Publication year - 2006
Publication title -
cereal chemistry
Language(s) - English
Resource type - Journals
SCImago Journal Rank - 0.558
H-Index - 100
eISSN - 1943-3638
pISSN - 0009-0352
DOI - 10.1094/cc-83-0482
Subject(s) - germ , wet milling , chemistry , hybrid , fraction (chemistry) , gluten , starch , fiber , chromatography , agronomy , food science , mathematics , biology , mathematical analysis , organic chemistry
A very small scale laboratory procedure (≈10 g) is needed to test wet‐milling characteristics of corn when amounts of corn available for testing are quite limited. The objective of this study was to downscale 100‐g laboratory wet‐milling methods already widely used to measure wet‐milling properties of 10 g of corn. A Standard 100‐g procedure, a Modified 100‐g procedure, and an Experimental 10‐g procedure were compared using three corn hybrids with known differences in wet‐milling properties.

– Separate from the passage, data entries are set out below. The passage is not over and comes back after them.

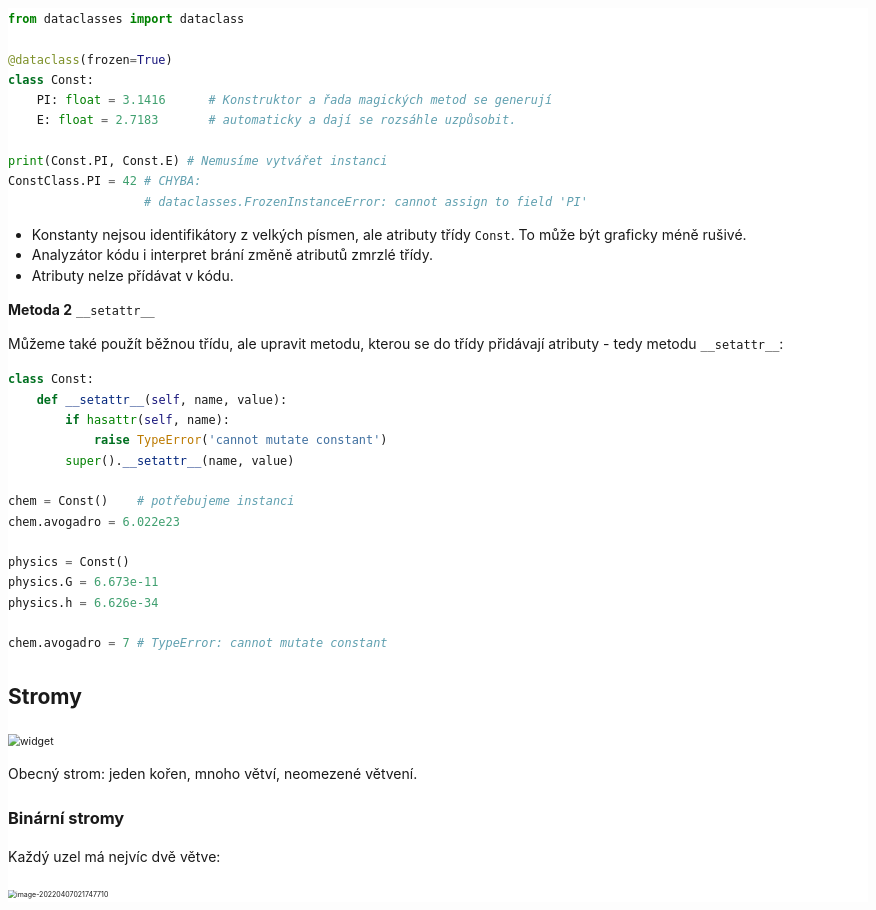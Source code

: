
 ```python
from dataclasses import dataclass

@dataclass(frozen=True)
class Const:
    PI: float = 3.1416      # Konstruktor a řada magických metod se generují
    E: float = 2.7183       # automaticky a dají se rozsáhle uzpůsobit. 

print(Const.PI, Const.E) # Nemusíme vytvářet instanci
ConstClass.PI = 42 # CHYBA: 
                   # dataclasses.FrozenInstanceError: cannot assign to field 'PI'

```

- Konstanty nejsou identifikátory z velkých písmen, ale atributy třídy `Const`. To může být graficky méně rušivé. 
- Analyzátor kódu i interpret brání změně atributů zmrzlé třídy. 
- Atributy nelze přídávat v kódu.

**Metoda 2** `__setattr__`

Můžeme také použít běžnou třídu, ale upravit metodu, kterou se do třídy přidávají atributy - tedy metodu `__setattr__`:

```python
class Const:
    def __setattr__(self, name, value):
        if hasattr(self, name):
            raise TypeError('cannot mutate constant')
        super().__setattr__(name, value)

chem = Const()    # potřebujeme instanci
chem.avogadro = 6.022e23

physics = Const()
physics.G = 6.673e-11
physics.h = 6.626e-34

chem.avogadro = 7 # TypeError: cannot mutate constant

```



## Stromy

<img src="C:\Users\kvasn\Documents\GitHub\Programovani-2\lecture-notes\img\5140072329379840.png" alt="widget" style="zoom:75%;" />

Obecný strom: jeden kořen, mnoho větví, neomezené větvení.

### Binární stromy

Každý uzel má nejvíc dvě větve:

<img src="C:\Users\kvasn\AppData\Roaming\Typora\typora-user-images\image-20220407021747710.png" alt="image-20220407021747710" style="zoom:50%;" />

All three procedures ranked most fraction yields (all except for germ) of the three hybrids the same. Germ separation was conducted differently for each procedure and probably accounts for these differences. Flotation and screening methods were likely affected by germ density and germ size, and hand‐picking the germ was efficient in recovering a pure germ fraction. The two 100‐g procedures were performed very similarly except for fiber recovery. The Modified 100‐g procedure was more efficient in recovering fiber because of intensive washing. Hybrid effects on the starch/gluten separation were more pronounced when the Experimental 10‐g procedure was used, which may allow for more discrimination among hybrids. Although most fraction yields are too small to run replicates for analytical tests, the Experimental 10‐g procedure will be useful in measuring milling efficiency of early generations of corn hybrids where limited samples are available, such as when valuable recombinant proteins are expressed for therapeutics and industrial enzymes.